Vanessa se pregunta si Linnéa estará borracha. Seguramente es una de esas personas a las que no se les nota mucho.

—La última vez fue… Muy intenso —dice Linnéa, y Vanessa se pregunta si es su forma de decir «perdona que me comportara como una chiflada asesina».

Linnéa se echa a reír dejando al descubierto unos dientes perfectos.

Joder, qué guapa es, piensa Vanessa.

—Pero lo decía en serio —continúa Linnéa—. No podemos confiar en la directora. Ella no puede protegernos.

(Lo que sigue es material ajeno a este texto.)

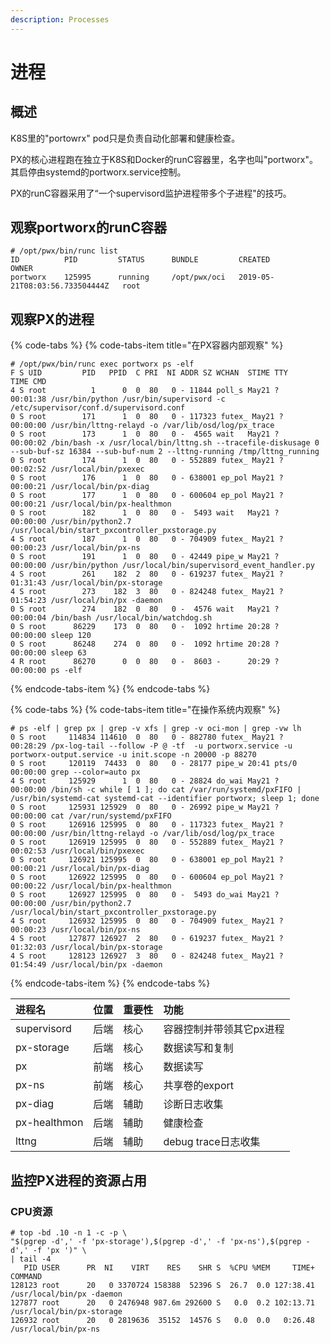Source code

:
 ```yaml
---
description: Processes
---
```


# 进程

## 概述

K8S里的"portowrx" pod只是负责自动化部署和健康检查。

PX的核心进程跑在独立于K8S和Docker的runC容器里，名字也叫"portworx"。其启停由systemd的portworx.service控制。

PX的runC容器采用了“一个supervisord监护进程带多个子进程"的技巧。

## 观察portworx的runC容器

```text
# /opt/pwx/bin/runc list
ID          PID         STATUS      BUNDLE         CREATED                          OWNER
portworx    125995      running     /opt/pwx/oci   2019-05-21T08:03:56.733504444Z   root
```

## 观察PX的进程

{% code-tabs %}
{% code-tabs-item title="在PX容器内部观察" %}
```text
# /opt/pwx/bin/runc exec portworx ps -elf
F S UID         PID   PPID  C PRI  NI ADDR SZ WCHAN  STIME TTY          TIME CMD
4 S root          1      0  0  80   0 - 11844 poll_s May21 ?        00:01:38 /usr/bin/python /usr/bin/supervisord -c /etc/supervisor/conf.d/supervisord.conf
0 S root        171      1  0  80   0 - 117323 futex_ May21 ?       00:00:00 /usr/bin/lttng-relayd -o /var/lib/osd/log/px_trace
0 S root        173      1  0  80   0 -  4565 wait   May21 ?        00:00:02 /bin/bash -x /usr/local/bin/lttng.sh --tracefile-diskusage 0 --sub-buf-sz 16384 --sub-buf-num 2 --lttng-running /tmp/lttng_running
0 S root        174      1  0  80   0 - 552889 futex_ May21 ?       00:02:52 /usr/local/bin/pxexec
0 S root        176      1  0  80   0 - 638001 ep_pol May21 ?       00:00:21 /usr/local/bin/px-diag
0 S root        177      1  0  80   0 - 600604 ep_pol May21 ?       00:00:21 /usr/local/bin/px-healthmon
0 S root        182      1  0  80   0 -  5493 wait   May21 ?        00:00:00 /usr/bin/python2.7 /usr/local/bin/start_pxcontroller_pxstorage.py
4 S root        187      1  0  80   0 - 704909 futex_ May21 ?       00:00:23 /usr/local/bin/px-ns
0 S root        191      1  0  80   0 - 42449 pipe_w May21 ?        00:00:00 /usr/bin/python /usr/local/bin/supervisord_event_handler.py
4 S root        261    182  2  80   0 - 619237 futex_ May21 ?       01:31:43 /usr/local/bin/px-storage
4 S root        273    182  3  80   0 - 824248 futex_ May21 ?       01:54:23 /usr/local/bin/px -daemon
0 S root        274    182  0  80   0 -  4576 wait   May21 ?        00:00:04 /bin/bash /usr/local/bin/watchdog.sh
0 S root      86229    173  0  80   0 -  1092 hrtime 20:28 ?        00:00:00 sleep 120
0 S root      86248    274  0  80   0 -  1092 hrtime 20:28 ?        00:00:00 sleep 63
4 R root      86270      0  0  80   0 -  8603 -      20:29 ?        00:00:00 ps -elf
```
{% endcode-tabs-item %}
{% endcode-tabs %}

{% code-tabs %}
{% code-tabs-item title="在操作系统内观察" %}
```text
# ps -elf | grep px | grep -v xfs | grep -v oci-mon | grep -vw lh
0 S root     114834 114610  0  80   0 - 882780 futex_ May21 ?       00:28:29 /px-log-tail --follow -P @ -tf  -u portworx.service -u portworx-output.service -u init.scope -n 20000 -p 88270
0 S root     120119  74433  0  80   0 - 28177 pipe_w 20:41 pts/0    00:00:00 grep --color=auto px
4 S root     125929      1  0  80   0 - 28824 do_wai May21 ?        00:00:00 /bin/sh -c while [ 1 ]; do cat /var/run/systemd/pxFIFO | /usr/bin/systemd-cat systemd-cat --identifier portworx; sleep 1; done
0 S root     125931 125929  0  80   0 - 26992 pipe_w May21 ?        00:00:00 cat /var/run/systemd/pxFIFO
0 S root     126916 125995  0  80   0 - 117323 futex_ May21 ?       00:00:00 /usr/bin/lttng-relayd -o /var/lib/osd/log/px_trace
0 S root     126919 125995  0  80   0 - 552889 futex_ May21 ?       00:02:53 /usr/local/bin/pxexec
0 S root     126921 125995  0  80   0 - 638001 ep_pol May21 ?       00:00:21 /usr/local/bin/px-diag
0 S root     126922 125995  0  80   0 - 600604 ep_pol May21 ?       00:00:22 /usr/local/bin/px-healthmon
0 S root     126927 125995  0  80   0 -  5493 do_wai May21 ?        00:00:00 /usr/bin/python2.7 /usr/local/bin/start_pxcontroller_pxstorage.py
4 S root     126932 125995  0  80   0 - 704909 futex_ May21 ?       00:00:23 /usr/local/bin/px-ns
4 S root     127877 126927  2  80   0 - 619237 futex_ May21 ?       01:32:03 /usr/local/bin/px-storage
4 S root     128123 126927  3  80   0 - 824248 futex_ May21 ?       01:54:49 /usr/local/bin/px -daemon

```
{% endcode-tabs-item %}
{% endcode-tabs %}

| 进程名 | 位置 | 重要性 | 功能 |
| :--- | :--- | :--- | :--- |
| supervisord | 后端 | 核心 | 容器控制并带领其它px进程 |
| px-storage | 后端 | 核心 | 数据读写和复制 |
| px | 前端 | 核心 | 数据读写 |
| px-ns | 前端 | 核心 | 共享卷的export |
| px-diag | 后端 | 辅助 | 诊断日志收集 |
| px-healthmon | 后端 | 辅助 | 健康检查 |
| lttng | 后端 | 辅助 | debug trace日志收集 |

## 监控PX进程的资源占用

### CPU资源

```text
# top -bd .10 -n 1 -c -p \
"$(pgrep -d',' -f 'px-storage'),$(pgrep -d',' -f 'px-ns'),$(pgrep -d',' -f 'px ')" \
| tail -4
   PID USER      PR  NI    VIRT    RES    SHR S  %CPU %MEM     TIME+ COMMAND
128123 root      20   0 3370724 158388  52396 S  26.7  0.0 127:38.41 /usr/local/bin/px -daemon
127877 root      20   0 2476948 987.6m 292600 S   0.0  0.2 102:13.71 /usr/local/bin/px-storage
126932 root      20   0 2819636  35152  14576 S   0.0  0.0   0:26.48 /usr/local/bin/px-ns
```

Vanessa le coge el brazo a Linnéa y clava la mirada en sus ojos oscuros. Nota que se pone un poco bizca. Mierda, no tendría que haberse bebido ese vino. Pero no puede permitir que Linnéa vea lo borracha que está porque, entonces, nunca la tomará en serio, y lo que piensa decirle ahora es muy importante.

—Aunque sea verdad no importa. De todos modos tenemos que seguir unidas. Nos lo prometimos.

Siente el frescor del brazo de Linnéa y, de repente, teme tener la mano sudorosa. La retira y casi pierde el equilibrio.

—Por cierto —dice Linnéa—, nosotras no somos las únicas que estamos aquí esta noche.

Vanessa no sabe a qué se refiere.

—Hay una bruja más en esta casa —susurra Linnéa con exagerado dramatismo. Y luego añade en un tono algo más serio—: Y creo que deberíamos comprobar lo que está haciendo.